PART II
INFORMATION NOT REQUIRED IN PROSPECTUS
Item 8.
| Indemnification of Directors and Officers |
ICON
Article 141 of ICON’s articles of association provide that, subject to the provisions of, and so far as may be permitted by the Irish Companies Act, 2014, as amended (the “Irish Companies Act”) every director, managing director, secretary or other officer of ICON shall be entitled to be indemnified by ICON against all costs, charges, losses, expenses, and liabilities incurred by him or her in the execution and discharge of his or her duties or in relation thereto including any liability incurred by him or her in defending any proceedings, civil or criminal, which relate to anything done or omitted or alleged to have been done or omitted by him or her as an officer or employee of ICON and in which judgment is given in his or her favour (or the proceedings are otherwise disposed of without any finding or admission of any material breach of duty on his or her part) or in which he or she is acquitted or in connection with any proceedings or any application under the Act or under any statute for relief from liability in respect of any such act or omission in which relief is granted to him or her by the Court.
To the extent permitted by law, ICON’s directors may arrange insurance cover at the cost of ICON in respect of any liability, loss or expenditure incurred by any director or officer in relation to anything done or alleged to have been done or omitted to be done by him or her as director or officer.
ICON Six
Article 29 of ICON Six’s constitution provides that, subject to the provisions of the Irish Companies Act, every director, managing director, chief executive officer, secretary and other officer for the time being of the company shall be indemnified out of the assets of the company against any liability incurred by him or her in defending any proceedings, whether civil or criminal, in relation to his or her acts or omissions while acting in such office, in which judgment is given in his or her favor or in which he or she is acquitted, or in connection with any proceedings or application referred to in, or under, Sections 233 or 234 of the Irish Companies Act in which relief is granted to him or her by the court.

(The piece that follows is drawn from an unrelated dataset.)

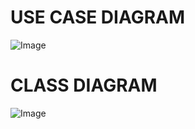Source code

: # USE CASE DIAGRAM


![Image](https://github.com/user-attachments/assets/d03b2db1-a897-4c5d-97aa-5225d58bd13d)


# CLASS DIAGRAM

![Image](https://github.com/user-attachments/assets/44b84c8f-fb8e-4281-89da-5ba2ca9e9aad)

The relevant provision of the Irish Companies Act is Section 235, which provides:
235. (1) Subject to the provisions of this section, the following provision shall be void, namely, any provision:
(a) purporting to exempt any officer of a company from; or
(b) purporting to indemnify such an officer against;
any liability which by virtue of any enactment or rule of law would otherwise attach to him or her in respect of any negligence, default, breach of duty or breach of trust of which he or she may be guilty in relation to the company.
(2) Subsection (1) applies whether the provision concerned is contained in the constitution of a company or a contract with a company or otherwise.
(3) Notwithstanding subsection (1), a company may, in pursuance of any such provision as is mentioned in that subsection, indemnify any officer of the company against any liability incurred by him or her—
(a) in defending proceedings, whether civil or criminal, in which judgment is given in his or her favour or in which he or she is acquitted; or
(b) in connection with any proceedings or application referred to in, or under, section 233 or 234 in which relief is granted to him or her by the court.
(4) Notwithstanding subsection (1), a company may purchase and maintain for any of its officers insurance in respect of any liability referred to in that subsection.